» Task to carry out: Wherever the listing has a line with the string "what", copy that line out.

» Data provided:
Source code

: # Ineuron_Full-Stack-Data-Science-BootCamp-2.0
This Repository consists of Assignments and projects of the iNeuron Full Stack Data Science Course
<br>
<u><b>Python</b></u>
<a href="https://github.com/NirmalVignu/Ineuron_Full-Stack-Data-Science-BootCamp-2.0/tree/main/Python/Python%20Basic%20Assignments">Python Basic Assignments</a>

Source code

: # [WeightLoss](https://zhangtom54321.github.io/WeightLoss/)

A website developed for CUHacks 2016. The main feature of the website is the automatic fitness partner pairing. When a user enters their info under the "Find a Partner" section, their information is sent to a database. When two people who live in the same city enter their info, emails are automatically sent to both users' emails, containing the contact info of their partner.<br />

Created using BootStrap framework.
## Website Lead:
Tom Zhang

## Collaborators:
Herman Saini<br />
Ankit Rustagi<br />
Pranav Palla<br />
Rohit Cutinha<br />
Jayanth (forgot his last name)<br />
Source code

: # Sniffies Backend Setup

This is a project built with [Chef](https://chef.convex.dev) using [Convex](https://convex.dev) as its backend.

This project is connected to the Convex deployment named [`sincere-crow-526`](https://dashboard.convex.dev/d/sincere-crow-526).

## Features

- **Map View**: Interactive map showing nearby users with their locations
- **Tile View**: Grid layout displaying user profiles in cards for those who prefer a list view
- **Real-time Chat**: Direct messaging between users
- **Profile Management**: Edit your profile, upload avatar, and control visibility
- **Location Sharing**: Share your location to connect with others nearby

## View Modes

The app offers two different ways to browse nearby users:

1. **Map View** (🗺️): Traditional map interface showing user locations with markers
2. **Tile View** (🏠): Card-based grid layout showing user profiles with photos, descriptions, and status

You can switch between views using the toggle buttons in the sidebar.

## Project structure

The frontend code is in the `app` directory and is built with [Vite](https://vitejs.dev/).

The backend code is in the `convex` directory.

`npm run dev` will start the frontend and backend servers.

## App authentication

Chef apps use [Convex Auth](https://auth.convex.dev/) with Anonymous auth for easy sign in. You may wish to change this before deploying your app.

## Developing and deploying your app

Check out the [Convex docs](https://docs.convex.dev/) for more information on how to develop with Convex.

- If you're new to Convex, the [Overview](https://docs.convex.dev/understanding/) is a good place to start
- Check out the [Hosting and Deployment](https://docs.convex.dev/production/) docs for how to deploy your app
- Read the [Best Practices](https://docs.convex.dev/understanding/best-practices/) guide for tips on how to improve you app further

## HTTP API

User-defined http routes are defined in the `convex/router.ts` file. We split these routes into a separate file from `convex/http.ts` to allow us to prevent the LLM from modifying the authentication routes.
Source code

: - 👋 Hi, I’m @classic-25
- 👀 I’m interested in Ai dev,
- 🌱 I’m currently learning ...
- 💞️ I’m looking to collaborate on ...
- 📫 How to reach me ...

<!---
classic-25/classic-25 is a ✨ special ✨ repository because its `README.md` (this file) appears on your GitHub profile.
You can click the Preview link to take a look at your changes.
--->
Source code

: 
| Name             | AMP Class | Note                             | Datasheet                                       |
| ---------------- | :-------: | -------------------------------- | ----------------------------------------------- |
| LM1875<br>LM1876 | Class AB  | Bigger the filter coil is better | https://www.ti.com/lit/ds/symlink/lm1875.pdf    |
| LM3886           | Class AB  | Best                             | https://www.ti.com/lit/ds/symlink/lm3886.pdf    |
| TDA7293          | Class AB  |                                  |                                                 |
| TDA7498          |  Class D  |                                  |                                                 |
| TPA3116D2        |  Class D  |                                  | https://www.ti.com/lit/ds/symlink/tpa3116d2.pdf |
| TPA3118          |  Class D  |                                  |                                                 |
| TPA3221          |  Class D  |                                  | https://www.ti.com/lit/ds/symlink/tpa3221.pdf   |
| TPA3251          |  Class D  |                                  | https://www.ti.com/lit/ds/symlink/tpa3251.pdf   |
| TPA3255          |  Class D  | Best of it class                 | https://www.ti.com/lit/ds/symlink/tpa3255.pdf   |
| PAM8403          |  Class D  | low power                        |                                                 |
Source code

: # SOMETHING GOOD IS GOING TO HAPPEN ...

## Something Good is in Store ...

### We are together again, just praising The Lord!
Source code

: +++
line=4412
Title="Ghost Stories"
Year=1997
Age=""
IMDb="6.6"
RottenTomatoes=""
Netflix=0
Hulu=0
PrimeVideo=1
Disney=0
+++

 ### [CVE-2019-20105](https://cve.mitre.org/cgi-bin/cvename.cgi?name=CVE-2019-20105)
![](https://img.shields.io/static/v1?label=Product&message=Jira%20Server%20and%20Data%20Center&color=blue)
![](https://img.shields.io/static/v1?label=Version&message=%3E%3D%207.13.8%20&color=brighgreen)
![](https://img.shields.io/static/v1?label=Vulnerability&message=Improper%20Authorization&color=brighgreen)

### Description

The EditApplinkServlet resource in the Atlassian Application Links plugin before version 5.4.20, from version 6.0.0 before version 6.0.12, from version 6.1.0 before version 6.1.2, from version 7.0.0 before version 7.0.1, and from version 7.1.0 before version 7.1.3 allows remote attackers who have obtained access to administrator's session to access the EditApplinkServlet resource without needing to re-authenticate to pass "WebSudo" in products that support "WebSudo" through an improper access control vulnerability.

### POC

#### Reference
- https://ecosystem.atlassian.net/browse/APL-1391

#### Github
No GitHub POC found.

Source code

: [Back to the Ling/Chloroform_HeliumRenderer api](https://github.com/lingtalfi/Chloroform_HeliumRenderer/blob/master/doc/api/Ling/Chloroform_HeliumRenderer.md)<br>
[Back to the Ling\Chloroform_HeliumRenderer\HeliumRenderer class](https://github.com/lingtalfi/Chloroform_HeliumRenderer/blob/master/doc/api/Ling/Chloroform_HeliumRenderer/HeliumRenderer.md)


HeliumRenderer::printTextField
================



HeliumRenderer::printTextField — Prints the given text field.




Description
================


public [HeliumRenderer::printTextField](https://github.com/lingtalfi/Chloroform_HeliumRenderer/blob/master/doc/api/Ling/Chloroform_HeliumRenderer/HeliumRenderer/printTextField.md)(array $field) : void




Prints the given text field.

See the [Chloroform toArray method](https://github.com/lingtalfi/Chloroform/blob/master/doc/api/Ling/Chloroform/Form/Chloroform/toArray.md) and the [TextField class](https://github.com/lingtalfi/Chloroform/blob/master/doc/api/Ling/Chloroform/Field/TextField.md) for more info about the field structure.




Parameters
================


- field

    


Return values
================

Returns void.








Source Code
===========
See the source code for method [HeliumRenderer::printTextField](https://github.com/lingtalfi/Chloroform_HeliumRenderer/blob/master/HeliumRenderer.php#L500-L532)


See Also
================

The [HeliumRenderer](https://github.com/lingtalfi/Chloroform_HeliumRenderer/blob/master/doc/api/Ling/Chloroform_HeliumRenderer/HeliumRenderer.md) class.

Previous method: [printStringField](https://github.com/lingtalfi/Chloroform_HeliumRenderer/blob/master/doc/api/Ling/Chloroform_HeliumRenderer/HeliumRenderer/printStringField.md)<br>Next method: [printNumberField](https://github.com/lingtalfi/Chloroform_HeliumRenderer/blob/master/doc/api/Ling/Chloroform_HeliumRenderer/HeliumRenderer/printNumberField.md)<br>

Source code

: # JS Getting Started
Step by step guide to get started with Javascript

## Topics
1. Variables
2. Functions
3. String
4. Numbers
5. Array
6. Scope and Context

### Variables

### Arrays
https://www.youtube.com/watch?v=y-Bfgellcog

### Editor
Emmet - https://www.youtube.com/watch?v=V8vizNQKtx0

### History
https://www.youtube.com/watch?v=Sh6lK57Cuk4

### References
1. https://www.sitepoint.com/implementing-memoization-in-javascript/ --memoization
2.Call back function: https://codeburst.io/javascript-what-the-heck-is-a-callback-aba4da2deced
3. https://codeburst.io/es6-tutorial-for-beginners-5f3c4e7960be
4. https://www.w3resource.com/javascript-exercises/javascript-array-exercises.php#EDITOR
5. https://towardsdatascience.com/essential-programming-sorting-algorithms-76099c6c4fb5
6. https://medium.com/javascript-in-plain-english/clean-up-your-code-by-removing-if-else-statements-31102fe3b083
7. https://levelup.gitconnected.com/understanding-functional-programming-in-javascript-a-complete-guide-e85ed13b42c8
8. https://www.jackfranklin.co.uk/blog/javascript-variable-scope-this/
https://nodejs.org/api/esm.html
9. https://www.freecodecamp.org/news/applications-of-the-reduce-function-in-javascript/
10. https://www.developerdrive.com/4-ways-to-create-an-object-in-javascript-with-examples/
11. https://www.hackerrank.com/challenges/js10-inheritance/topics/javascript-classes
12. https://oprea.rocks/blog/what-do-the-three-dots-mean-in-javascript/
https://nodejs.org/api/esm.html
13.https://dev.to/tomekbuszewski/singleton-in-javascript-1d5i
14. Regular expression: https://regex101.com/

» Your response:
2.Call back function: https://codeburst.io/javascript-what-the-heck-is-a-callback-aba4da2deced
12. https://oprea.rocks/blog/what-do-the-three-dots-mean-in-javascript/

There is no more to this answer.